- _Goal of the exercise_
Return exactly the lines below, starting with the one that has "## Component Architecture Analysis" and going on through the one that has "for Better Abstraction:**".

Supplied entries START

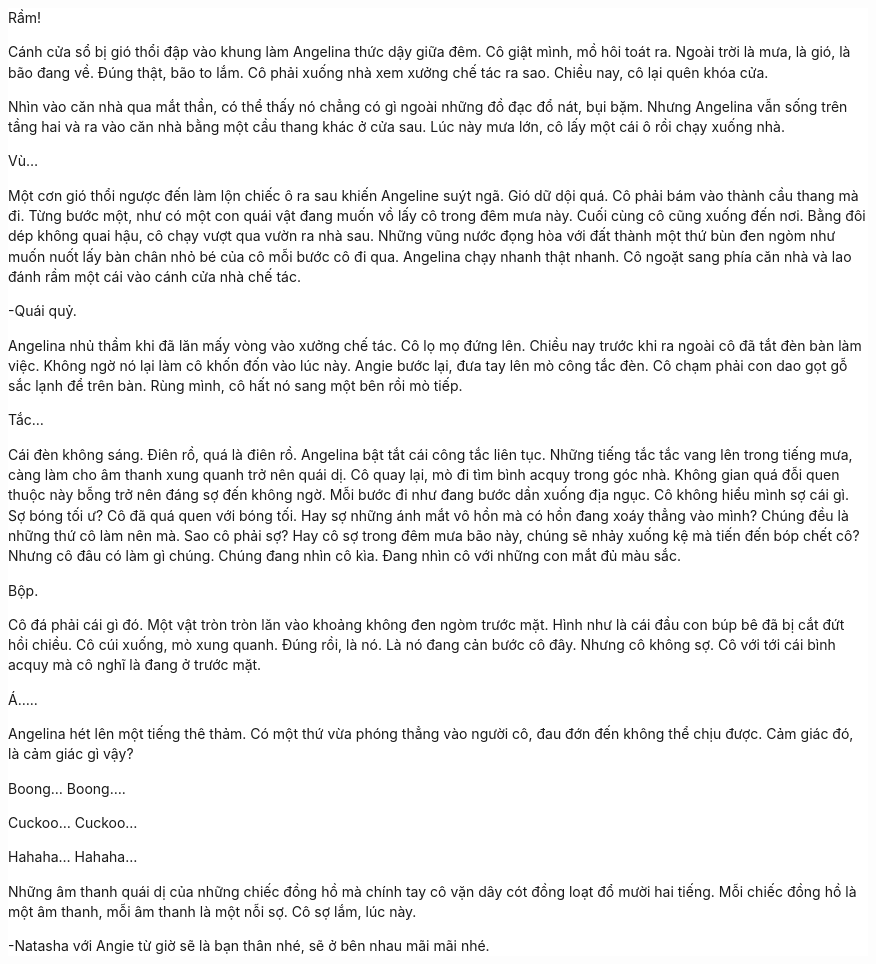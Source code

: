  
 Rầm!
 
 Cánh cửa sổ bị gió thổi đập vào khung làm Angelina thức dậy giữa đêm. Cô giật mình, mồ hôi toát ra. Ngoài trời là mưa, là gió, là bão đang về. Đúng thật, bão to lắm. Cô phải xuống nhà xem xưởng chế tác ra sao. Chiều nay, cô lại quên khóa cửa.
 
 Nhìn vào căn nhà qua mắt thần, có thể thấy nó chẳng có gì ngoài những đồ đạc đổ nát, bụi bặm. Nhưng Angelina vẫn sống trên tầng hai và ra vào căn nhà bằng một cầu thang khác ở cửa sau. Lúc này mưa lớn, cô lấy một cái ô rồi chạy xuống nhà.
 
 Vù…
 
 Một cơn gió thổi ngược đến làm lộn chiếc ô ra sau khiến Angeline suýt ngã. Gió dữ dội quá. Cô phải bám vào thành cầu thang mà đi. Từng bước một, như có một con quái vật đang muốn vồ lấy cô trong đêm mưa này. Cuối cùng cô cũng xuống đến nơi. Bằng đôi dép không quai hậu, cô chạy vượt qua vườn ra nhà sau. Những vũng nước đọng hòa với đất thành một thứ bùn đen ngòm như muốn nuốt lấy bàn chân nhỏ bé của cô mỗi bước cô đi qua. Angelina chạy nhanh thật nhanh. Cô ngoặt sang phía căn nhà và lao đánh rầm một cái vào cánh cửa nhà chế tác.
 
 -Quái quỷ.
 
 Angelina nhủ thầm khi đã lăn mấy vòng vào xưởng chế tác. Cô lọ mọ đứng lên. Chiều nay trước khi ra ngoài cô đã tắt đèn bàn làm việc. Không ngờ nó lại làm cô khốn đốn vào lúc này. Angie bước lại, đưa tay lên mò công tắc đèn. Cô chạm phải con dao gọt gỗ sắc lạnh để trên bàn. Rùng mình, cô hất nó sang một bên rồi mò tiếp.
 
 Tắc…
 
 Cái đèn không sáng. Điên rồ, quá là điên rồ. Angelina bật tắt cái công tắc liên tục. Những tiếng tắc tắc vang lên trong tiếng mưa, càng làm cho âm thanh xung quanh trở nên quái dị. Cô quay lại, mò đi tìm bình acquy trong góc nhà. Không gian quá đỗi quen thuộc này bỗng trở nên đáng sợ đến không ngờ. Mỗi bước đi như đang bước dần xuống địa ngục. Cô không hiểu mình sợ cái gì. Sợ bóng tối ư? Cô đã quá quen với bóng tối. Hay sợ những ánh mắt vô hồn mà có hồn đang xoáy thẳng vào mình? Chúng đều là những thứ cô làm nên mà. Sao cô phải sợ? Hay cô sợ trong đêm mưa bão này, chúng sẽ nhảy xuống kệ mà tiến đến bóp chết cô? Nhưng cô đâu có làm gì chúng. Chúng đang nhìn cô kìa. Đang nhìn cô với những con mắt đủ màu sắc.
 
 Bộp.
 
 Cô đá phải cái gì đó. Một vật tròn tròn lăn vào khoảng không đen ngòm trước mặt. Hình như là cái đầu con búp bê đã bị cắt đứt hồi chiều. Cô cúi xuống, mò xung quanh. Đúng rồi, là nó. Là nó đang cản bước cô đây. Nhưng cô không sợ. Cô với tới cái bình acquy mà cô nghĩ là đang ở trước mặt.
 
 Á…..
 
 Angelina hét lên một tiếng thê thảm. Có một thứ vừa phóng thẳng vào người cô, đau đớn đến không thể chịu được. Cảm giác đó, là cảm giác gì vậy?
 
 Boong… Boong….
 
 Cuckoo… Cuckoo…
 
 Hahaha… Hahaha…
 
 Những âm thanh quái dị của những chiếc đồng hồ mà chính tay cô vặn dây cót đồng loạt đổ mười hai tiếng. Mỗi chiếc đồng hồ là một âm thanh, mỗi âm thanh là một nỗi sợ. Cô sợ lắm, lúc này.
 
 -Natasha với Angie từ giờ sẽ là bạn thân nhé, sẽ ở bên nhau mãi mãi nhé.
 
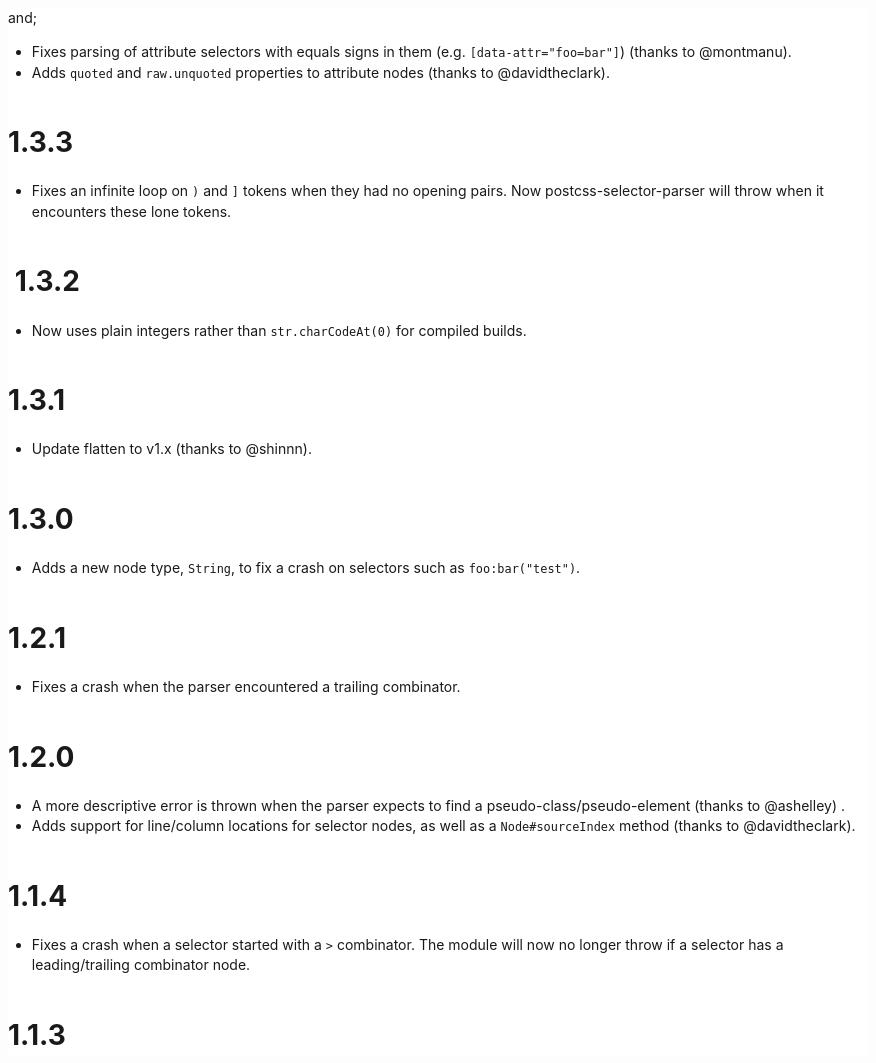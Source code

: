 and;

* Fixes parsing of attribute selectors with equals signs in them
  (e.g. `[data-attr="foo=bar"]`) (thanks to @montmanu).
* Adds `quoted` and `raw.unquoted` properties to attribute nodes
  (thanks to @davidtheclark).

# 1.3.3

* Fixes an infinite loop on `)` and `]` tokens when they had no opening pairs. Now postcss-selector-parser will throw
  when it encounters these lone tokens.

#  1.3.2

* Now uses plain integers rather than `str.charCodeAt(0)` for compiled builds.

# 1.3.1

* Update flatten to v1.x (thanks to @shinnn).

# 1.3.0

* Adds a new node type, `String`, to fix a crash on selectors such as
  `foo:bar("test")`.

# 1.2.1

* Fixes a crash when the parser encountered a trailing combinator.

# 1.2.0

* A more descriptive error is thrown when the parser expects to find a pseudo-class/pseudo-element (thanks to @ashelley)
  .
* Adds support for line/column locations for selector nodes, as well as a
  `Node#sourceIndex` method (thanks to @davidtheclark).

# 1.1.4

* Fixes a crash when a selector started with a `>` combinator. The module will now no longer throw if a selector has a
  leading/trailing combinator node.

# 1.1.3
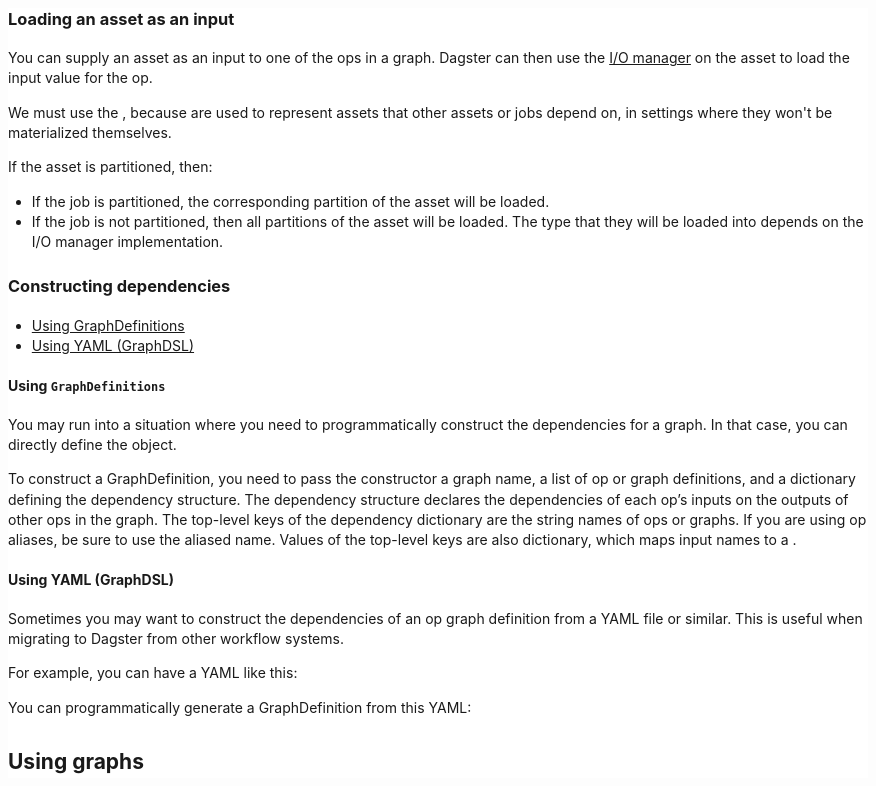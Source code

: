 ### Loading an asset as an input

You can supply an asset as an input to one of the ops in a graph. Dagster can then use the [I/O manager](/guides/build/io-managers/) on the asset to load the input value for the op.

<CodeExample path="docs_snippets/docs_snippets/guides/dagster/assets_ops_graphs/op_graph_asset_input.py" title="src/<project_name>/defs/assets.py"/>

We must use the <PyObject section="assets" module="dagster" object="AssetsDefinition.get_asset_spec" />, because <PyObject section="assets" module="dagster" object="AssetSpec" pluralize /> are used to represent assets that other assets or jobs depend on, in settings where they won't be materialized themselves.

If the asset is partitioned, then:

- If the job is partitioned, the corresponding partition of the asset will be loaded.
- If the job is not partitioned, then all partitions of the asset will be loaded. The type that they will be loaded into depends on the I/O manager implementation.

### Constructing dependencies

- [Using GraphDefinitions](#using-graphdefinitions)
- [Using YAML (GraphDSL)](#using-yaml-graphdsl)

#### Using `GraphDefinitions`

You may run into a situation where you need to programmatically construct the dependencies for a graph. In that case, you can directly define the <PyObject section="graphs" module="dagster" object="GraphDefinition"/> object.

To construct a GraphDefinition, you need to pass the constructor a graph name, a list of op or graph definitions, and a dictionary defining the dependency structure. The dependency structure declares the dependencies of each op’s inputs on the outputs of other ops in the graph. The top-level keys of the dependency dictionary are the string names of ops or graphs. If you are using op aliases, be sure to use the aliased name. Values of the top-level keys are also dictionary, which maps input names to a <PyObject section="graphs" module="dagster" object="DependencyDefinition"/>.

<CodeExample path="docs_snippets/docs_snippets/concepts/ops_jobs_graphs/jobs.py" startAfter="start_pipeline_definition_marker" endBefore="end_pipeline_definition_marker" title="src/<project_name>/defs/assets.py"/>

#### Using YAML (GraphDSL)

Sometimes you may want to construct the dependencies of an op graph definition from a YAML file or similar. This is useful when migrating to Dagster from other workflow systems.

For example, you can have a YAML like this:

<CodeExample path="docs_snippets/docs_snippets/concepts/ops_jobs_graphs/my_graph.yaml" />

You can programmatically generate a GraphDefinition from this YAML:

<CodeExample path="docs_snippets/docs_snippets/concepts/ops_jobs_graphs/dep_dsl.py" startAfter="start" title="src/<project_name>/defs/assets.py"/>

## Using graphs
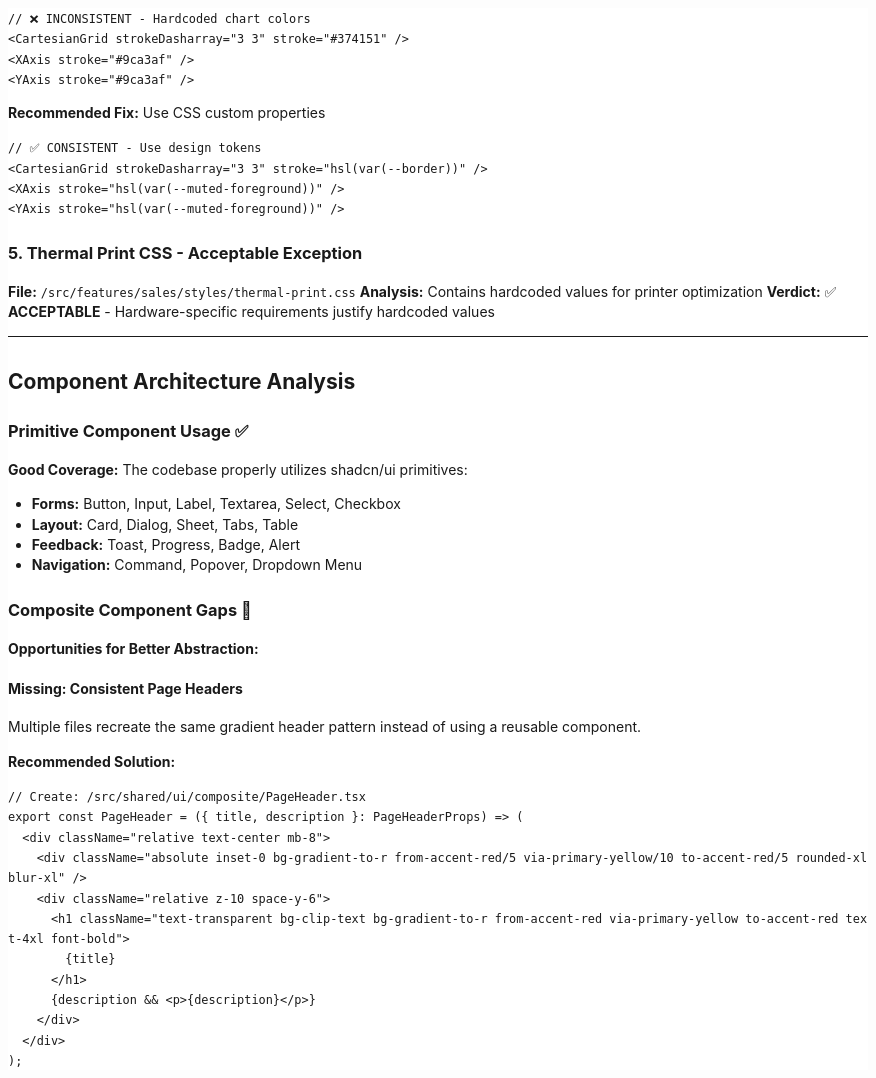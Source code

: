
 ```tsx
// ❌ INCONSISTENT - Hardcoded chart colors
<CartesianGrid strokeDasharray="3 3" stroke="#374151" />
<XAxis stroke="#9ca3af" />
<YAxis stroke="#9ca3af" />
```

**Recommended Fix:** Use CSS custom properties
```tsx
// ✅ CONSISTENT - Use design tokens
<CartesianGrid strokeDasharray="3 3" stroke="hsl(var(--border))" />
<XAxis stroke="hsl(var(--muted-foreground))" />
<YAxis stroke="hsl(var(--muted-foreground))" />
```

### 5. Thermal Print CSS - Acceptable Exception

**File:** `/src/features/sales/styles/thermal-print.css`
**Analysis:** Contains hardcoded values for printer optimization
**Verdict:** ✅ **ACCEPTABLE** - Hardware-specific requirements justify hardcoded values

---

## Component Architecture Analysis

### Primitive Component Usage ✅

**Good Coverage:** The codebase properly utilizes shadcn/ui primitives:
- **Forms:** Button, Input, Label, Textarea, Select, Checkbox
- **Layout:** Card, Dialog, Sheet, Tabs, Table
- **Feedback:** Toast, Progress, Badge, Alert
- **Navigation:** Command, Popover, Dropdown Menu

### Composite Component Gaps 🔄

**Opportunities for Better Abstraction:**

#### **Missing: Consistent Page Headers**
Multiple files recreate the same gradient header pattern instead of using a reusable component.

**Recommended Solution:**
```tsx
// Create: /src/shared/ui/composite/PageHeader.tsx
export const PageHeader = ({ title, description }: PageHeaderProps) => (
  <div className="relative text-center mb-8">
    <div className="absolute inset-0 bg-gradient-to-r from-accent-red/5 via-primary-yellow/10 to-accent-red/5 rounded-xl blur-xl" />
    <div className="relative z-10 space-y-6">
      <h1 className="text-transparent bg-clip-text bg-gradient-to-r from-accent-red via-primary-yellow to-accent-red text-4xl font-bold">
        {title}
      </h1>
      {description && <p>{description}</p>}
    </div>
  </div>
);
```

Supplied entries END

- _Answer section_
## Component Architecture Analysis

### Primitive Component Usage ✅

**Good Coverage:** The codebase properly utilizes shadcn/ui primitives:
- **Forms:** Button, Input, Label, Textarea, Select, Checkbox
- **Layout:** Card, Dialog, Sheet, Tabs, Table
- **Feedback:** Toast, Progress, Badge, Alert
- **Navigation:** Command, Popover, Dropdown Menu

### Composite Component Gaps 🔄

**Opportunities for Better Abstraction:**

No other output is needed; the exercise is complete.